On 7/14/05, Phillip J. Eby
At 10:26 AM 7/14/2005 +0100, Paul Moore wrote:
What I'm saying, is that I see a need for *another* transitional process - enabling users and/or package authors to make their code "resource safe", *without* having to buy into the egg/setuptools transition.
It still seems to me that you're missing something. If I don't care about eggs, why would I care about resource safety? Its only benefit is to allow my code to be put in an egg! :)

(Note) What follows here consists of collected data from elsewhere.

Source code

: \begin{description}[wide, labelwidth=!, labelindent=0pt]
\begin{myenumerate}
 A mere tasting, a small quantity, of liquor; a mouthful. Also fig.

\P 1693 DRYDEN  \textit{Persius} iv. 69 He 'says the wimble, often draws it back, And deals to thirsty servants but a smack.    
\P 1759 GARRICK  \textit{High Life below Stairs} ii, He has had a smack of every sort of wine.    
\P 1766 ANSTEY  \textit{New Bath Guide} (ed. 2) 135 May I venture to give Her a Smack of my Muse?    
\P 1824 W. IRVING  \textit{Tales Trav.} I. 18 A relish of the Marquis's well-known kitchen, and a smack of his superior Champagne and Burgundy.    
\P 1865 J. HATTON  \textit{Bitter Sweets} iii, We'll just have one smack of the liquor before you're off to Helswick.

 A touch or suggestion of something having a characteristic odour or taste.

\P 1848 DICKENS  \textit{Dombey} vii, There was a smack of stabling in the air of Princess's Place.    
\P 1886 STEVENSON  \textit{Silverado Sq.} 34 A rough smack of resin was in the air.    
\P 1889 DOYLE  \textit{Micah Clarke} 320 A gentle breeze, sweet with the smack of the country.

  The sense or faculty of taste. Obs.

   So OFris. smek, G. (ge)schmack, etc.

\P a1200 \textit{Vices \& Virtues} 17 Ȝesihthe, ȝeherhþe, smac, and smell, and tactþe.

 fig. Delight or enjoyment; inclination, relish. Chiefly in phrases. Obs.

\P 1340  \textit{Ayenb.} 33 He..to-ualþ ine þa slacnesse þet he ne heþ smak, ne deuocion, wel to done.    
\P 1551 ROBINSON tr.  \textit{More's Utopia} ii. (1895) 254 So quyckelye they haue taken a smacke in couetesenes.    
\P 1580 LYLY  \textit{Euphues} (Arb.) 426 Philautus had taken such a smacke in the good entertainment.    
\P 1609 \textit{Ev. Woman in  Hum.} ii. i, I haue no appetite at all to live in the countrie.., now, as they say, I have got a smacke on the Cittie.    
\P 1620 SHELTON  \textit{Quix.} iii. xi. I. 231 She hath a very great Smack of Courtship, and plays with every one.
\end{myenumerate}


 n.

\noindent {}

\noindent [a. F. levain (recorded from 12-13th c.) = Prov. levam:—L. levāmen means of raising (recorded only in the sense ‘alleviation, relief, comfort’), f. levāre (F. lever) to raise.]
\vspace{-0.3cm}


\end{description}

You don't care about eggs (yet). Your users (one of whom is me) do, and would like to package your code in an egg via python setup.py --compiler-package=setuptools.command bdist_egg. This works fine, with no source changes, but the resulting egg isn't zip-safe because of resource usage issues. Your user (me) can maintain a small local patch to switch to the resource API, but it would be nice to fold that patch into the distribution, and so avoid the need for a local patch. But the patch that is small for your user with setuptools installed, is large *for you* because you don't (yet) buy into the benefits of eggs (and hence the patch adds a dependency you don't want). So you reject the patch. Please be aware that the point about eggs that excites *me* is the single-file aspect. I'm pretty neutral over unpacked eggs at the moment, so zip-safety is a big bonus for me. I think we're going to have to agree to differ here. Thanks for sticking with it this far. Paul.